Beim Karneval werden die Dinge auf den Kopf gestellt. Alles wird und ist verkehrt. Ähnliches geschieht bei einigen Erntedank-Festen, wenn die Damen und Herren die Mägde und Knechte bedienen. Das ist sicherlich alles als alljährlicher wie gleichwohl einmaliger Scherz gedacht, um damit umso mehr die wahren Verhältnisse zu unterstreichen.
Auch wenn Kolonialismus und Sklaverei formal abgeschafft sind, hat sich an den wahren Verhältnissen de facto wenig verändert. Oder hätte die Reinigungskraft nicht auch Kanzler*in werden können, wenn sie nur gewollt hätte? Es ist eine Illusion zu glauben, dass heutzutage soziale wie kulturelle Herkunft ohne Belang seien. Das Recht auf Emanzipation und Freiheit ist zwar gesetzlich festgelegt, aber in der Praxis schwerlich durchzusetzen. Wer weiß warum? Und: wo kämen wir denn hin, wenn jede/r machen könnte, was er/sie wollte? Immerhin sprechen wir jetzt mit Gendersternchen und applaudieren statt angemessene Löhne und Beschäftigungsverhältnisse einzufordern. So sind und bleiben hohe Gehälter für Manager*innen im Vergleich zu geringen Löhnen von Reinigungs- und Pflegekräften, Supermarktkassierer*innen oder Sanitäter*innen quasi gottgegeben. Oder: wir wollen es nicht anders – oder: wir haben es nicht anders verdient – oder: jede/r nach seiner und ihrer Leistung.

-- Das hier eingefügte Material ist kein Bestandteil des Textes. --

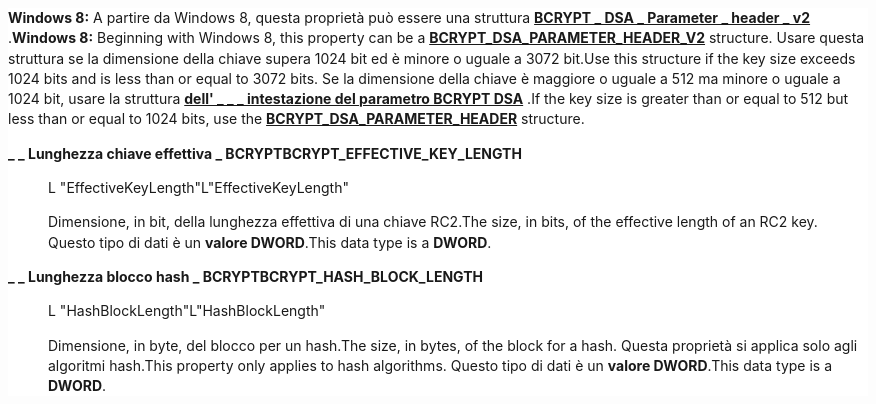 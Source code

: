 <span data-ttu-id="6360b-158">**Windows 8:** A partire da Windows 8, questa proprietà può essere una struttura [**BCRYPT \_ DSA \_ Parameter \_ header \_ v2**](/windows/desktop/api/Bcrypt/ns-bcrypt-bcrypt_dsa_parameter_header_v2) .</span><span class="sxs-lookup"><span data-stu-id="6360b-158">**Windows 8:** Beginning with Windows 8, this property can be a [**BCRYPT\_DSA\_PARAMETER\_HEADER\_V2**](/windows/desktop/api/Bcrypt/ns-bcrypt-bcrypt_dsa_parameter_header_v2) structure.</span></span> <span data-ttu-id="6360b-159">Usare questa struttura se la dimensione della chiave supera 1024 bit ed è minore o uguale a 3072 bit.</span><span class="sxs-lookup"><span data-stu-id="6360b-159">Use this structure if the key size exceeds 1024 bits and is less than or equal to 3072 bits.</span></span> <span data-ttu-id="6360b-160">Se la dimensione della chiave è maggiore o uguale a 512 ma minore o uguale a 1024 bit, usare la struttura [**dell' \_ \_ \_ intestazione del parametro BCRYPT DSA**](/windows/desktop/api/Bcrypt/ns-bcrypt-bcrypt_dsa_parameter_header) .</span><span class="sxs-lookup"><span data-stu-id="6360b-160">If the key size is greater than or equal to 512 but less than or equal to 1024 bits, use the [**BCRYPT\_DSA\_PARAMETER\_HEADER**](/windows/desktop/api/Bcrypt/ns-bcrypt-bcrypt_dsa_parameter_header) structure.</span></span>


</dt> </dl> </dd> <dt>

<span data-ttu-id="6360b-161"><span id="BCRYPT_EFFECTIVE_KEY_LENGTH"></span><span id="bcrypt_effective_key_length"></span>**\_ \_ Lunghezza chiave effettiva \_ BCRYPT**</span><span class="sxs-lookup"><span data-stu-id="6360b-161"><span id="BCRYPT_EFFECTIVE_KEY_LENGTH"></span><span id="bcrypt_effective_key_length"></span>**BCRYPT\_EFFECTIVE\_KEY\_LENGTH**</span></span>
</dt> <dd> <dl> <dt>

<span data-ttu-id="6360b-162">L "EffectiveKeyLength"</span><span class="sxs-lookup"><span data-stu-id="6360b-162">L"EffectiveKeyLength"</span></span>
</dt> <dt>



<span data-ttu-id="6360b-163">Dimensione, in bit, della lunghezza effettiva di una chiave RC2.</span><span class="sxs-lookup"><span data-stu-id="6360b-163">The size, in bits, of the effective length of an RC2 key.</span></span> <span data-ttu-id="6360b-164">Questo tipo di dati è un **valore DWORD**.</span><span class="sxs-lookup"><span data-stu-id="6360b-164">This data type is a **DWORD**.</span></span>


</dt> </dl> </dd> <dt>

<span data-ttu-id="6360b-165"><span id="BCRYPT_HASH_BLOCK_LENGTH"></span><span id="bcrypt_hash_block_length"></span>**\_ \_ Lunghezza blocco hash \_ BCRYPT**</span><span class="sxs-lookup"><span data-stu-id="6360b-165"><span id="BCRYPT_HASH_BLOCK_LENGTH"></span><span id="bcrypt_hash_block_length"></span>**BCRYPT\_HASH\_BLOCK\_LENGTH**</span></span>
</dt> <dd> <dl> <dt>

<span data-ttu-id="6360b-166">L "HashBlockLength"</span><span class="sxs-lookup"><span data-stu-id="6360b-166">L"HashBlockLength"</span></span>
</dt> <dt>



<span data-ttu-id="6360b-167">Dimensione, in byte, del blocco per un hash.</span><span class="sxs-lookup"><span data-stu-id="6360b-167">The size, in bytes, of the block for a hash.</span></span> <span data-ttu-id="6360b-168">Questa proprietà si applica solo agli algoritmi hash.</span><span class="sxs-lookup"><span data-stu-id="6360b-168">This property only applies to hash algorithms.</span></span> <span data-ttu-id="6360b-169">Questo tipo di dati è un **valore DWORD**.</span><span class="sxs-lookup"><span data-stu-id="6360b-169">This data type is a **DWORD**.</span></span>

Die inflationäre Verwendung von Gleichheits- und Freiheitsbegriffen zur Verdeutlichung unseres Glücks im Vergleich zu den in Unfreiheit lebenden und von Autokraten beherrschten Gesellschaften erscheint erst bei der Vergegenwärtigung der tatsächlichen und eigenen (Un)gleichheit und (Un)freiheit als fade. Doch wer wagt es schon, sich seine eigene Unfreiheit einzugestehen und Sklave eines unfreien und ungleichen Ordnungssystems zu sein, dass formal behauptet, Freiheit und Gleichheit für jede/n Einzelne/n zu garantieren. Denn: wir haben es so gewollt. Denn: wir leben ja in einer freien Gesellschaft, in der jede/r gleiche Rechte und Chancen hat. Merkwürdig, wenn ich darüber nachdenke.